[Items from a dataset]
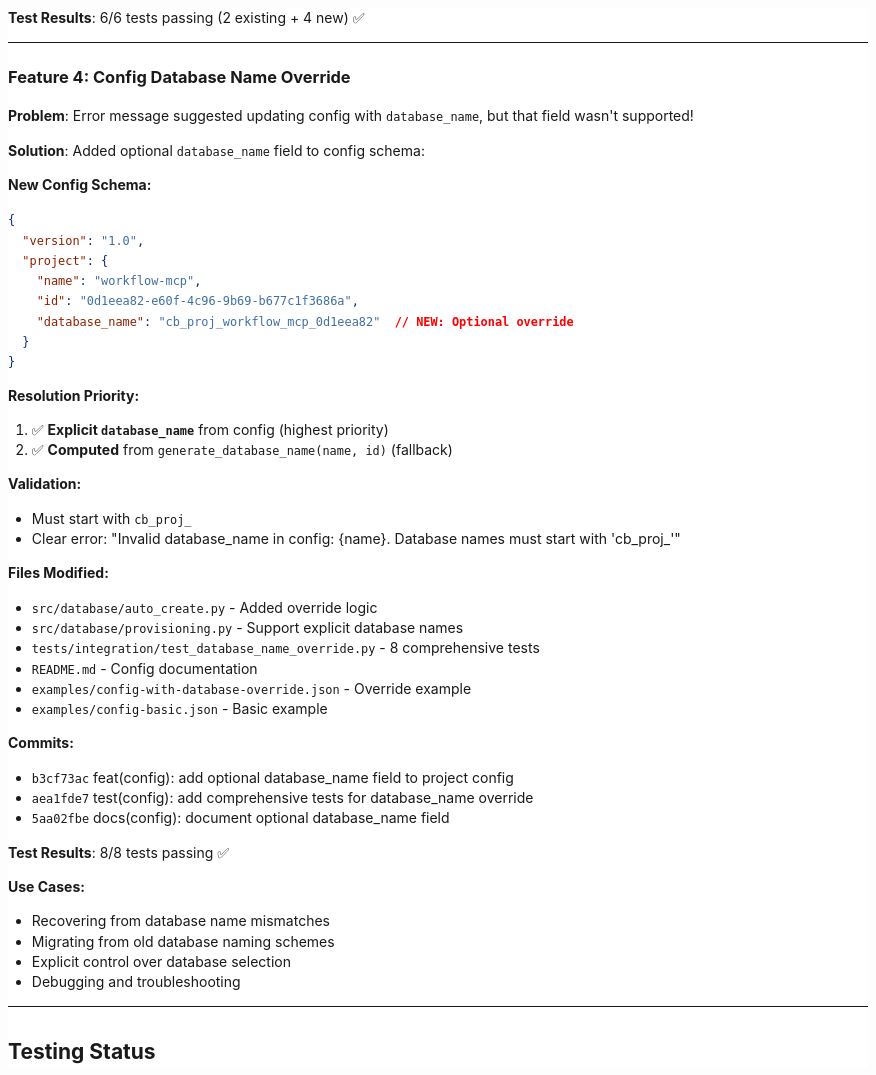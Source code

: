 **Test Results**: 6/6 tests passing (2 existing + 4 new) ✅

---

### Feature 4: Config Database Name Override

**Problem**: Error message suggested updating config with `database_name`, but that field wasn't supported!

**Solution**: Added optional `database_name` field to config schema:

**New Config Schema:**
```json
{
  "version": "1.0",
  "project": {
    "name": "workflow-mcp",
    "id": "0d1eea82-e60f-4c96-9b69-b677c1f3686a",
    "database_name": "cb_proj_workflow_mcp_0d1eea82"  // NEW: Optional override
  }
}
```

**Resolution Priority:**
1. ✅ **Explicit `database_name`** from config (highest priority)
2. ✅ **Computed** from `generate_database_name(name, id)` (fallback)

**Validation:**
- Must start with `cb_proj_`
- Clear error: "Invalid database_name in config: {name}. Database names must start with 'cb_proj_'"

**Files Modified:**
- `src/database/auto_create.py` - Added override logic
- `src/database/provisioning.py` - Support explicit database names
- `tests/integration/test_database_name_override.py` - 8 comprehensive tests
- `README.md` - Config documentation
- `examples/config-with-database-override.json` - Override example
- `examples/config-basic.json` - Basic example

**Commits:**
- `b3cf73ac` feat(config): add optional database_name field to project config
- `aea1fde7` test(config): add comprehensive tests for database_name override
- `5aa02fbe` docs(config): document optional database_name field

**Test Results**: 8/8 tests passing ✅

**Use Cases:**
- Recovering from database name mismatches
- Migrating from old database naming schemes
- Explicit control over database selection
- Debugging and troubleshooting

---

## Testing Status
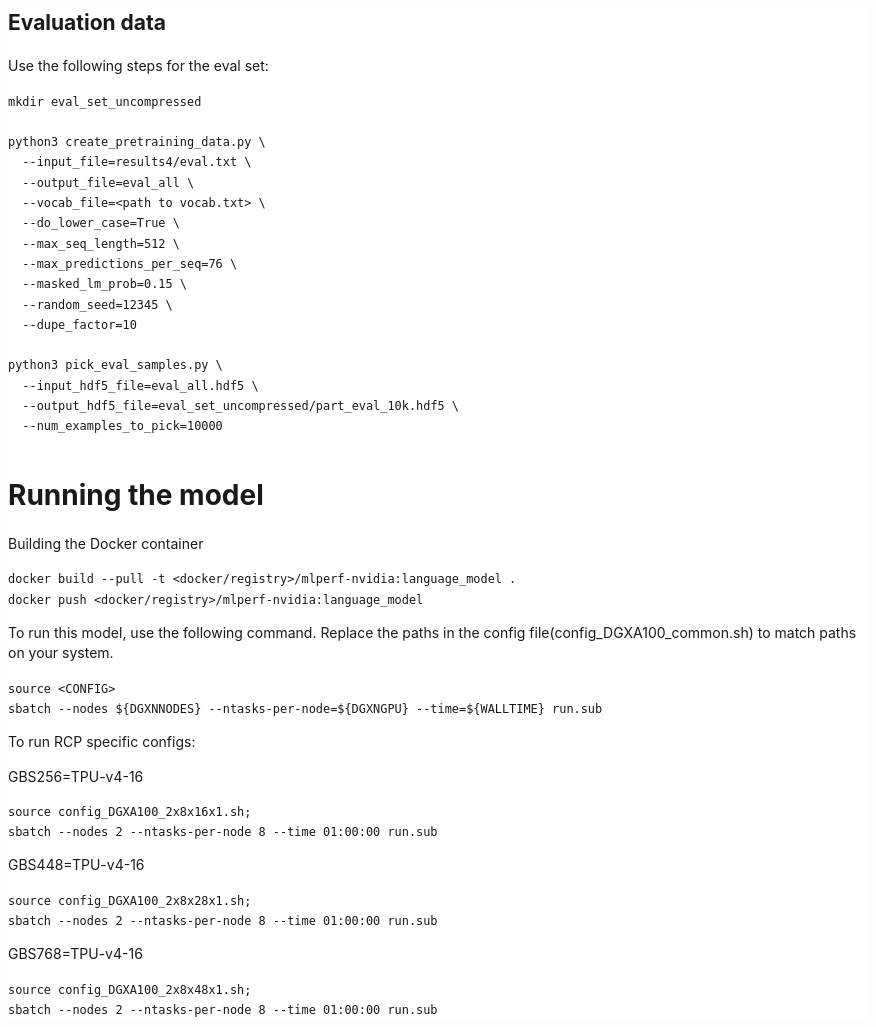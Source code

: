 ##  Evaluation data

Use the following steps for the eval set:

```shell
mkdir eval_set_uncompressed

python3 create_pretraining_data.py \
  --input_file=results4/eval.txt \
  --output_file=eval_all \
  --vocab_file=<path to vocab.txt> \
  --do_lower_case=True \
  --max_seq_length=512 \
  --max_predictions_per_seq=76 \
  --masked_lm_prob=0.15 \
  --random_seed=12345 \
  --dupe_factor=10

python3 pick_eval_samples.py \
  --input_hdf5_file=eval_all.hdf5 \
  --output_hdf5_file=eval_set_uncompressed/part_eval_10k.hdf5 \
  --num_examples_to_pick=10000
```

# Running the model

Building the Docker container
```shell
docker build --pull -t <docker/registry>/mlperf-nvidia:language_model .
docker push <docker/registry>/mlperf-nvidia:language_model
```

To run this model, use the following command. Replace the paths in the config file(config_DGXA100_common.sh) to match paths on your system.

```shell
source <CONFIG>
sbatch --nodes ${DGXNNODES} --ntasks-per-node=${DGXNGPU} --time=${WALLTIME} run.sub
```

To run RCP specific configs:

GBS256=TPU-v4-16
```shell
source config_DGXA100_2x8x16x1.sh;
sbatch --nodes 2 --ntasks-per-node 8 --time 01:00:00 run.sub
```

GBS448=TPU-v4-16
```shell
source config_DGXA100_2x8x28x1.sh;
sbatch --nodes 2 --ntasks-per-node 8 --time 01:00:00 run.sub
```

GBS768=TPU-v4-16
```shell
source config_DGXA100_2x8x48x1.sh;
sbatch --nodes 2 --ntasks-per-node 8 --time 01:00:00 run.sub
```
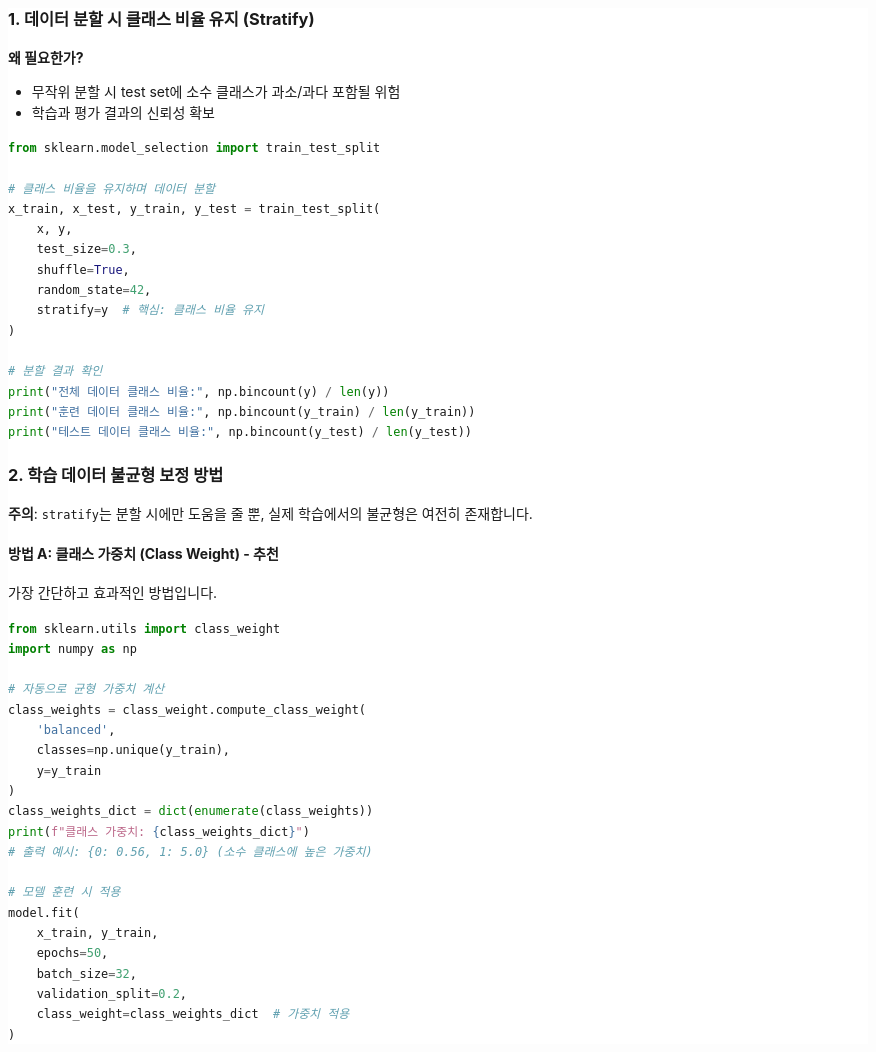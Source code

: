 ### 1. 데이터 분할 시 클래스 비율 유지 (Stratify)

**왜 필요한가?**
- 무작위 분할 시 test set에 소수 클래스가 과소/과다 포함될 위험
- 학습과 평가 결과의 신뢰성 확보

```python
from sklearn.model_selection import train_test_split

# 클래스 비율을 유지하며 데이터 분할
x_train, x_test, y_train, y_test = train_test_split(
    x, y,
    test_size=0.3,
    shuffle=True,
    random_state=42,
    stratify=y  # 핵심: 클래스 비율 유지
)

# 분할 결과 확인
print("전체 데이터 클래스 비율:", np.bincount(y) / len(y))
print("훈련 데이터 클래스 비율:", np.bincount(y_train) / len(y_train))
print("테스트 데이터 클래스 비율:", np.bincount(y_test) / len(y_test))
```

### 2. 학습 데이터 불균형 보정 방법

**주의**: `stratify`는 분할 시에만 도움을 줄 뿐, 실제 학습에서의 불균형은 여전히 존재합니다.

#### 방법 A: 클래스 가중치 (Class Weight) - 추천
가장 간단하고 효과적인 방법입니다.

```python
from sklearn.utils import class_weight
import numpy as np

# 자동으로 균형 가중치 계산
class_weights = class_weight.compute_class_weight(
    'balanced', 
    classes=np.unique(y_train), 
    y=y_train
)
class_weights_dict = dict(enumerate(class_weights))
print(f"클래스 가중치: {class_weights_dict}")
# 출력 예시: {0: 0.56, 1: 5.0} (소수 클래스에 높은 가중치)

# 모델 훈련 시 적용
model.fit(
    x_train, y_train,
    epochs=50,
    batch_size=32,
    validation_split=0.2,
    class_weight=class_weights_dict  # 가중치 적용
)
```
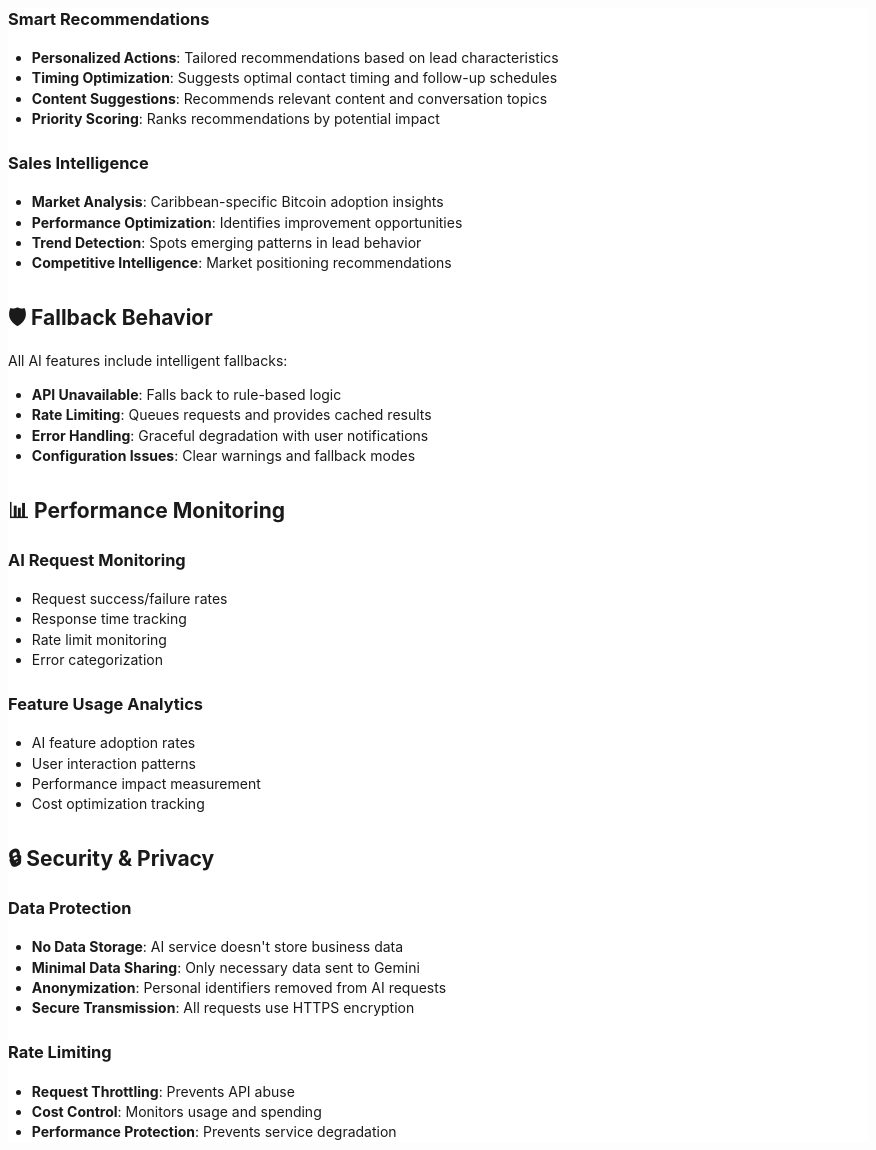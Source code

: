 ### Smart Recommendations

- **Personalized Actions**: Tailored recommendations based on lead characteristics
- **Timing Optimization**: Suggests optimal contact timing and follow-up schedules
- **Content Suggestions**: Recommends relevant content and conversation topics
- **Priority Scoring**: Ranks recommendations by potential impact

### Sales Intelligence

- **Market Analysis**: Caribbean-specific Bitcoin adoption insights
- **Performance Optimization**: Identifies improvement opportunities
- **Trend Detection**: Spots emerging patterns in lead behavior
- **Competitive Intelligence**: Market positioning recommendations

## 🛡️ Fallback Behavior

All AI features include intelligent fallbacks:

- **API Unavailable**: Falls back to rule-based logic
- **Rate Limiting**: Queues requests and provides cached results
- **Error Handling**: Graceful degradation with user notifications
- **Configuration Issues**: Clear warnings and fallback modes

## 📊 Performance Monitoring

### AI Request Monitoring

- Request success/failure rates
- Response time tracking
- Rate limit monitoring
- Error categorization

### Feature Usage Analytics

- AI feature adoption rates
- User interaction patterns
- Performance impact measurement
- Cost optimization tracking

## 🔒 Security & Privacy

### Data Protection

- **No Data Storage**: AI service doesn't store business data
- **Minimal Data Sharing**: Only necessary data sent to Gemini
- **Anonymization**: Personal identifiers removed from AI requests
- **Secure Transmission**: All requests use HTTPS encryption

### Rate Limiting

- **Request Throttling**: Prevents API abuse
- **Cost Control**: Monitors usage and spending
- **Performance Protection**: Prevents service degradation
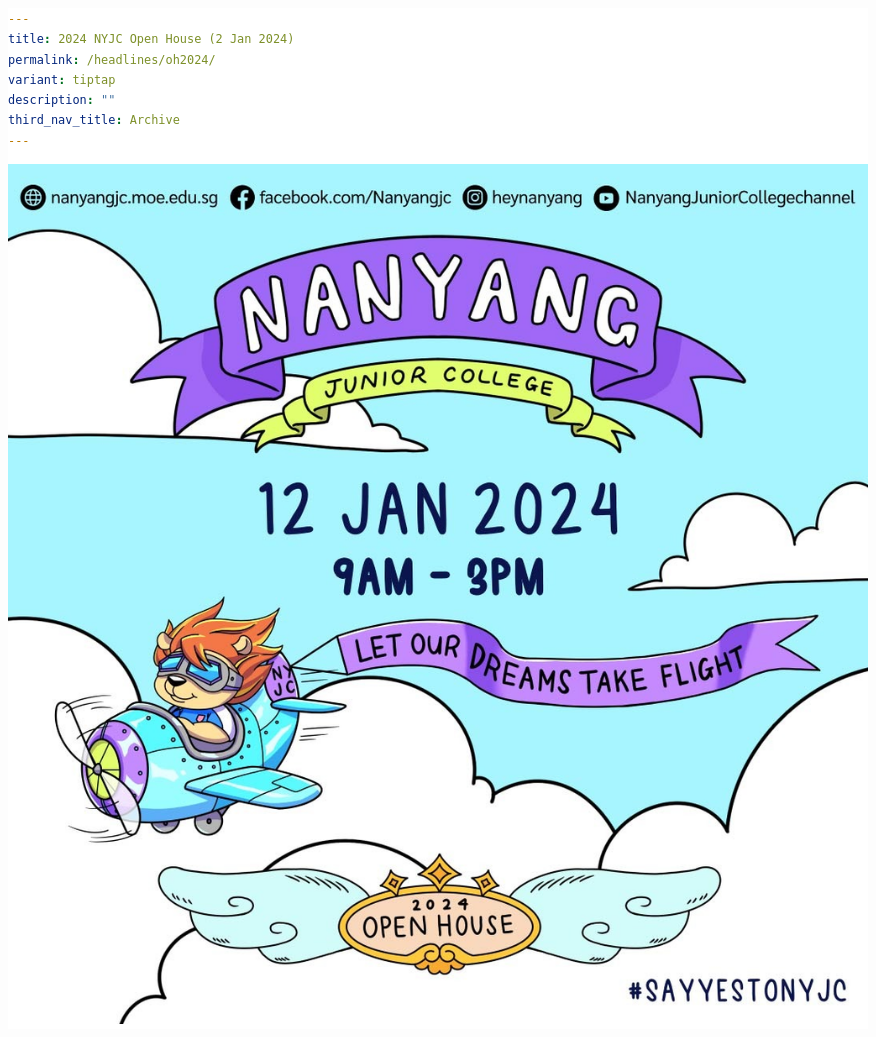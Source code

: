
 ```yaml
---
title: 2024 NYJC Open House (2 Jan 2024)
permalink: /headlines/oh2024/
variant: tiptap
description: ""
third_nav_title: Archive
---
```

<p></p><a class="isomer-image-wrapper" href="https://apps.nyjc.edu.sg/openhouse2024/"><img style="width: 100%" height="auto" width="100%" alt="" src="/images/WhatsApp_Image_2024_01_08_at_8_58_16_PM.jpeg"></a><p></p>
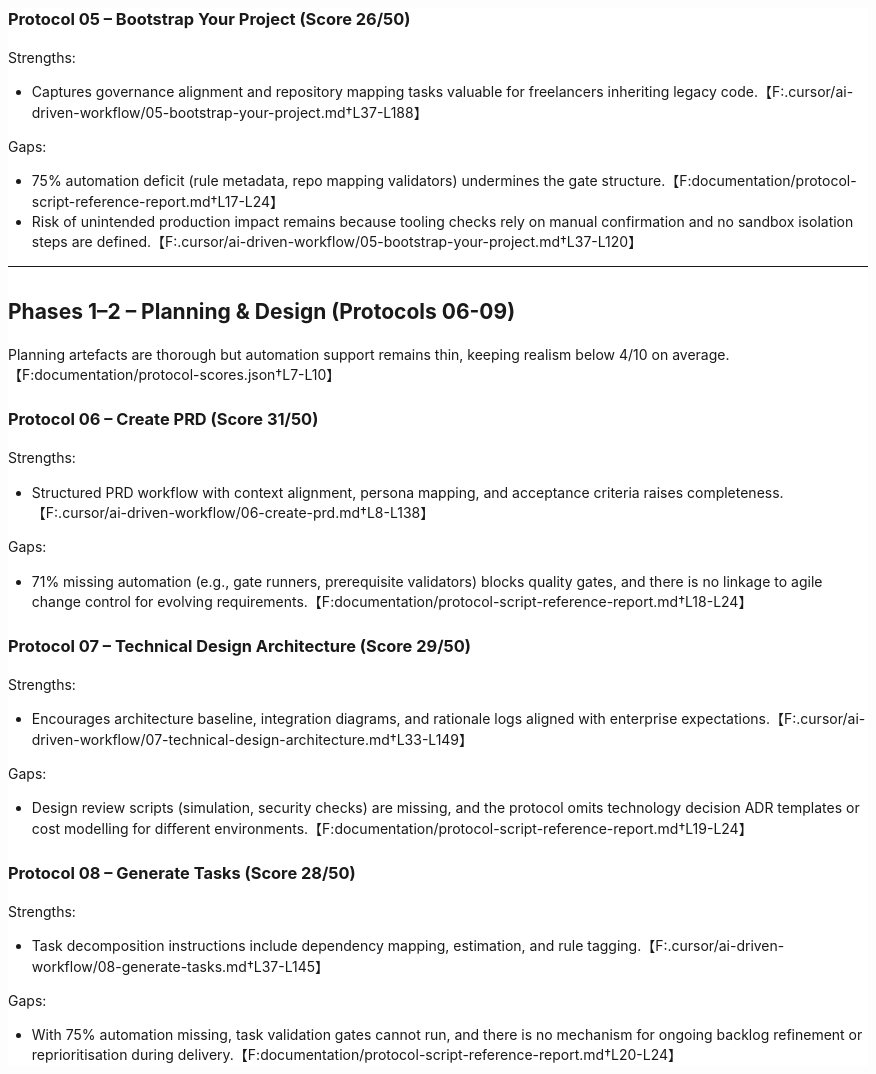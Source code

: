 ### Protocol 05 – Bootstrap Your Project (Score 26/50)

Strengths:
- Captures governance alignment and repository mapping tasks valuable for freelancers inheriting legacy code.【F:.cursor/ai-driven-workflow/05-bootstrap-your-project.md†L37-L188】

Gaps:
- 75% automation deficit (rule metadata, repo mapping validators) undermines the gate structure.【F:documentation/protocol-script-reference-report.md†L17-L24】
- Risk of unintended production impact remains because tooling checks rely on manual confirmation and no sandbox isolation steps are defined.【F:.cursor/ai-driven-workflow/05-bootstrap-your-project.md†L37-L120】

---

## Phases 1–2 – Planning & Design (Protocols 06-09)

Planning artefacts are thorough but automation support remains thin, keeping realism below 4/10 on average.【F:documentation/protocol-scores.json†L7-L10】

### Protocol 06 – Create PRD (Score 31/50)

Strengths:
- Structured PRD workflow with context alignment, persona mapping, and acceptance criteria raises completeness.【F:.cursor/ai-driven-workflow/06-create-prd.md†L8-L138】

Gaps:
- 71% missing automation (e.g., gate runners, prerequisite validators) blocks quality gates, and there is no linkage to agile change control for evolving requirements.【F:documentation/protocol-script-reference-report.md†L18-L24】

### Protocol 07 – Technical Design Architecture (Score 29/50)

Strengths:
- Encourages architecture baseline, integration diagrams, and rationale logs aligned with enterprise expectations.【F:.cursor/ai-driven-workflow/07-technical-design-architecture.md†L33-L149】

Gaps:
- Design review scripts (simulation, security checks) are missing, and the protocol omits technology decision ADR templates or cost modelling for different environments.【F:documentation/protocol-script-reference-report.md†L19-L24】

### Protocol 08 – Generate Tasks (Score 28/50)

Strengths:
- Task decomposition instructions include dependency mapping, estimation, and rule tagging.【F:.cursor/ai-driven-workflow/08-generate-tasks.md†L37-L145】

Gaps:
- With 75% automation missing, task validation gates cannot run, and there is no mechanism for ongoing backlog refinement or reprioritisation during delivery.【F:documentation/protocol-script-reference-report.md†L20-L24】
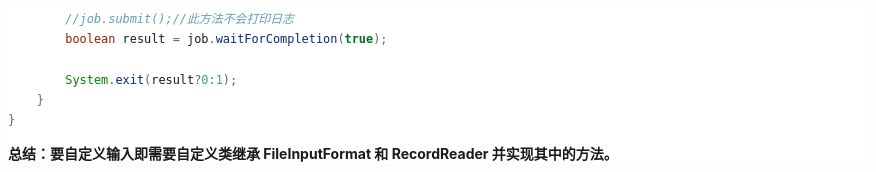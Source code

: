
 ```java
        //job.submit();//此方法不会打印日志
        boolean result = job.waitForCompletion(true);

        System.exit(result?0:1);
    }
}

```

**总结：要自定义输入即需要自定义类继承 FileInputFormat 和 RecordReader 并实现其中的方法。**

(DIRECTIONS) Please filter the data down to the lines containing the word "following".

(COMPLETED EXERCISE)
Use the following steps for the eval set:
To run this model, use the following command. Replace the paths in the config file(config_DGXA100_common.sh) to match paths on your system.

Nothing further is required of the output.